--- Available records ---

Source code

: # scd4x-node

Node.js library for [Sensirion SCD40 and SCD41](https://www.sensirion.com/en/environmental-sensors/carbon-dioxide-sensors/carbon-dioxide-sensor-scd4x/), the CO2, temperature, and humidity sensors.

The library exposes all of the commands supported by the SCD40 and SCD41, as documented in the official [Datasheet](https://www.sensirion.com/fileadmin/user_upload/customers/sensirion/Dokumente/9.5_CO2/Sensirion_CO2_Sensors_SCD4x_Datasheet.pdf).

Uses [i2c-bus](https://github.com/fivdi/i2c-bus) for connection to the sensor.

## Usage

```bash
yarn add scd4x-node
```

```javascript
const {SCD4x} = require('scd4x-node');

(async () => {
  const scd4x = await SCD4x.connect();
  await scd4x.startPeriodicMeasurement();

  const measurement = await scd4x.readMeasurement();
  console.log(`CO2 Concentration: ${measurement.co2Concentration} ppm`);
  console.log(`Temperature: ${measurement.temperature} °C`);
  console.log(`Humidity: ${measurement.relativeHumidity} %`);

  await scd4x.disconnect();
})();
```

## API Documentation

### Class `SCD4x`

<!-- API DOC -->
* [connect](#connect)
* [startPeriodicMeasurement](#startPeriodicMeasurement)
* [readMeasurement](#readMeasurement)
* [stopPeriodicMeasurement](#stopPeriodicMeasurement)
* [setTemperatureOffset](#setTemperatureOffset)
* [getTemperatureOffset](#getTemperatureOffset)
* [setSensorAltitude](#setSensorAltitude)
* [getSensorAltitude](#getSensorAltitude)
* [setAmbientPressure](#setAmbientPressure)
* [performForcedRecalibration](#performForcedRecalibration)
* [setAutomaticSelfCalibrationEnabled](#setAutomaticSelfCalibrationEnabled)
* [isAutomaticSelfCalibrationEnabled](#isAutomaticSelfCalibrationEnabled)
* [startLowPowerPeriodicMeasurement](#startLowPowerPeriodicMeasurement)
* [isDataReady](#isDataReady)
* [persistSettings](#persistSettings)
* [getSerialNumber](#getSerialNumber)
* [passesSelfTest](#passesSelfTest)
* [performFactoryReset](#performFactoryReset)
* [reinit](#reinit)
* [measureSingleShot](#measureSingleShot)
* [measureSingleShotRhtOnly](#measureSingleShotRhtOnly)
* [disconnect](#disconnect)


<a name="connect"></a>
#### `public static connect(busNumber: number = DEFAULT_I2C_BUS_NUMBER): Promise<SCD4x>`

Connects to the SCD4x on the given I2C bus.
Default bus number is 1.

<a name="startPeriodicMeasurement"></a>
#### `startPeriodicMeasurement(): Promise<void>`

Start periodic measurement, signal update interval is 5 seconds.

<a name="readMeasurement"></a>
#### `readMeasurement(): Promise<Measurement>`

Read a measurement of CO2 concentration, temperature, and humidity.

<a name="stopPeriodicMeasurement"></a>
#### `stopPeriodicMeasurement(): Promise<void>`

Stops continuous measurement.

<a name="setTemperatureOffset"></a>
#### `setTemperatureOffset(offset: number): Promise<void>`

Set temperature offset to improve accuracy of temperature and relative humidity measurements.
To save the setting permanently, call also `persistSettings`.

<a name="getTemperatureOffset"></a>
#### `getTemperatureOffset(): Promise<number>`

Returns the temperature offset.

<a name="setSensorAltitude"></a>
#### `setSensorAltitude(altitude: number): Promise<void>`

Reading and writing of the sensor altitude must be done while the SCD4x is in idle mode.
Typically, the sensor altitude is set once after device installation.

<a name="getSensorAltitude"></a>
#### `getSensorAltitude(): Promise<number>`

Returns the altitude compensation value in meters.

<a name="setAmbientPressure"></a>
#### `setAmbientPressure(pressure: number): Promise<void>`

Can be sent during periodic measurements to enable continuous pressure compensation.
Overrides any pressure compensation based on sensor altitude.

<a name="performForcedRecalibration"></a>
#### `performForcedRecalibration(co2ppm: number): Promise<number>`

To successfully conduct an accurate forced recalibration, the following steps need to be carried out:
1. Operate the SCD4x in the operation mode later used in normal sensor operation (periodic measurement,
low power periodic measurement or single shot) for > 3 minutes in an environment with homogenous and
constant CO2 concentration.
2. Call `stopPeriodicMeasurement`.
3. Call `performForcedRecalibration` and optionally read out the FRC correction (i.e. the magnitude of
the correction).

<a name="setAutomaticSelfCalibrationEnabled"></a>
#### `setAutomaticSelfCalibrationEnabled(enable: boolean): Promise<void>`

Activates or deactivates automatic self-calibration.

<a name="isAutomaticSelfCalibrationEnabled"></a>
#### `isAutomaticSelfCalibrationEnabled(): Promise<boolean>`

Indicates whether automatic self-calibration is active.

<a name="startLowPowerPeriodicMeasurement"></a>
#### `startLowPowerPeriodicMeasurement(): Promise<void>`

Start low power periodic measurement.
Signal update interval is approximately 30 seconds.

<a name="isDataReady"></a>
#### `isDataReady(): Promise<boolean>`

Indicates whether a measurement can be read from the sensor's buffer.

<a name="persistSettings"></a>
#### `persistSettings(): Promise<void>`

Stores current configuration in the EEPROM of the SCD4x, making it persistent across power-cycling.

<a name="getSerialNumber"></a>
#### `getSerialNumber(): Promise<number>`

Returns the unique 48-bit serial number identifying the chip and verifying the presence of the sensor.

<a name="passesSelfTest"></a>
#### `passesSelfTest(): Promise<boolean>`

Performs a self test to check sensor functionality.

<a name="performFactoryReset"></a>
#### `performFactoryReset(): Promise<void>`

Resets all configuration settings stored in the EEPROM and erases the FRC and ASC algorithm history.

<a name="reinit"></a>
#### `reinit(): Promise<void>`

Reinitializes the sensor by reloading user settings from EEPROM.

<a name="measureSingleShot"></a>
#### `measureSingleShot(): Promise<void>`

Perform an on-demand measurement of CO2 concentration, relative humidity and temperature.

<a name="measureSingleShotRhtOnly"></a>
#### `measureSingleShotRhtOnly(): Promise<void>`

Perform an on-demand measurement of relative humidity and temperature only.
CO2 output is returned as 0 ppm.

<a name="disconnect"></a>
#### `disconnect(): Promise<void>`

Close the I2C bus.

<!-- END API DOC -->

---

*Your assignment:* Output the entries above in their entirety, exactly as written.

*Exercise output:*
Source code

: # scd4x-node

Node.js library for [Sensirion SCD40 and SCD41](https://www.sensirion.com/en/environmental-sensors/carbon-dioxide-sensors/carbon-dioxide-sensor-scd4x/), the CO2, temperature, and humidity sensors.

The library exposes all of the commands supported by the SCD40 and SCD41, as documented in the official [Datasheet](https://www.sensirion.com/fileadmin/user_upload/customers/sensirion/Dokumente/9.5_CO2/Sensirion_CO2_Sensors_SCD4x_Datasheet.pdf).

Uses [i2c-bus](https://github.com/fivdi/i2c-bus) for connection to the sensor.

## Usage

```bash
yarn add scd4x-node
```

```javascript
const {SCD4x} = require('scd4x-node');

(async () => {
  const scd4x = await SCD4x.connect();
  await scd4x.startPeriodicMeasurement();

  const measurement = await scd4x.readMeasurement();
  console.log(`CO2 Concentration: ${measurement.co2Concentration} ppm`);
  console.log(`Temperature: ${measurement.temperature} °C`);
  console.log(`Humidity: ${measurement.relativeHumidity} %`);

  await scd4x.disconnect();
})();
```

## API Documentation

### Class `SCD4x`

<!-- API DOC -->
* [connect](#connect)
* [startPeriodicMeasurement](#startPeriodicMeasurement)
* [readMeasurement](#readMeasurement)
* [stopPeriodicMeasurement](#stopPeriodicMeasurement)
* [setTemperatureOffset](#setTemperatureOffset)
* [getTemperatureOffset](#getTemperatureOffset)
* [setSensorAltitude](#setSensorAltitude)
* [getSensorAltitude](#getSensorAltitude)
* [setAmbientPressure](#setAmbientPressure)
* [performForcedRecalibration](#performForcedRecalibration)
* [setAutomaticSelfCalibrationEnabled](#setAutomaticSelfCalibrationEnabled)
* [isAutomaticSelfCalibrationEnabled](#isAutomaticSelfCalibrationEnabled)
* [startLowPowerPeriodicMeasurement](#startLowPowerPeriodicMeasurement)
* [isDataReady](#isDataReady)
* [persistSettings](#persistSettings)
* [getSerialNumber](#getSerialNumber)
* [passesSelfTest](#passesSelfTest)
* [performFactoryReset](#performFactoryReset)
* [reinit](#reinit)
* [measureSingleShot](#measureSingleShot)
* [measureSingleShotRhtOnly](#measureSingleShotRhtOnly)
* [disconnect](#disconnect)


<a name="connect"></a>
#### `public static connect(busNumber: number = DEFAULT_I2C_BUS_NUMBER): Promise<SCD4x>`

Connects to the SCD4x on the given I2C bus.
Default bus number is 1.

<a name="startPeriodicMeasurement"></a>
#### `startPeriodicMeasurement(): Promise<void>`

Start periodic measurement, signal update interval is 5 seconds.

<a name="readMeasurement"></a>
#### `readMeasurement(): Promise<Measurement>`

Read a measurement of CO2 concentration, temperature, and humidity.

<a name="stopPeriodicMeasurement"></a>
#### `stopPeriodicMeasurement(): Promise<void>`

Stops continuous measurement.

<a name="setTemperatureOffset"></a>
#### `setTemperatureOffset(offset: number): Promise<void>`

Set temperature offset to improve accuracy of temperature and relative humidity measurements.
To save the setting permanently, call also `persistSettings`.

<a name="getTemperatureOffset"></a>
#### `getTemperatureOffset(): Promise<number>`

Returns the temperature offset.

<a name="setSensorAltitude"></a>
#### `setSensorAltitude(altitude: number): Promise<void>`

Reading and writing of the sensor altitude must be done while the SCD4x is in idle mode.
Typically, the sensor altitude is set once after device installation.

<a name="getSensorAltitude"></a>
#### `getSensorAltitude(): Promise<number>`

Returns the altitude compensation value in meters.

<a name="setAmbientPressure"></a>
#### `setAmbientPressure(pressure: number): Promise<void>`

Can be sent during periodic measurements to enable continuous pressure compensation.
Overrides any pressure compensation based on sensor altitude.

<a name="performForcedRecalibration"></a>
#### `performForcedRecalibration(co2ppm: number): Promise<number>`

To successfully conduct an accurate forced recalibration, the following steps need to be carried out:
1. Operate the SCD4x in the operation mode later used in normal sensor operation (periodic measurement,
low power periodic measurement or single shot) for > 3 minutes in an environment with homogenous and
constant CO2 concentration.
2. Call `stopPeriodicMeasurement`.
3. Call `performForcedRecalibration` and optionally read out the FRC correction (i.e. the magnitude of
the correction).

<a name="setAutomaticSelfCalibrationEnabled"></a>
#### `setAutomaticSelfCalibrationEnabled(enable: boolean): Promise<void>`

Activates or deactivates automatic self-calibration.

<a name="isAutomaticSelfCalibrationEnabled"></a>
#### `isAutomaticSelfCalibrationEnabled(): Promise<boolean>`

Indicates whether automatic self-calibration is active.

<a name="startLowPowerPeriodicMeasurement"></a>
#### `startLowPowerPeriodicMeasurement(): Promise<void>`

Start low power periodic measurement.
Signal update interval is approximately 30 seconds.

<a name="isDataReady"></a>
#### `isDataReady(): Promise<boolean>`

Indicates whether a measurement can be read from the sensor's buffer.

<a name="persistSettings"></a>
#### `persistSettings(): Promise<void>`

Stores current configuration in the EEPROM of the SCD4x, making it persistent across power-cycling.

<a name="getSerialNumber"></a>
#### `getSerialNumber(): Promise<number>`

Returns the unique 48-bit serial number identifying the chip and verifying the presence of the sensor.

<a name="passesSelfTest"></a>
#### `passesSelfTest(): Promise<boolean>`

Performs a self test to check sensor functionality.

<a name="performFactoryReset"></a>
#### `performFactoryReset(): Promise<void>`

Resets all configuration settings stored in the EEPROM and erases the FRC and ASC algorithm history.

<a name="reinit"></a>
#### `reinit(): Promise<void>`

Reinitializes the sensor by reloading user settings from EEPROM.

<a name="measureSingleShot"></a>
#### `measureSingleShot(): Promise<void>`

Perform an on-demand measurement of CO2 concentration, relative humidity and temperature.

<a name="measureSingleShotRhtOnly"></a>
#### `measureSingleShotRhtOnly(): Promise<void>`

Perform an on-demand measurement of relative humidity and temperature only.
CO2 output is returned as 0 ppm.

<a name="disconnect"></a>
#### `disconnect(): Promise<void>`

Close the I2C bus.

<!-- END API DOC -->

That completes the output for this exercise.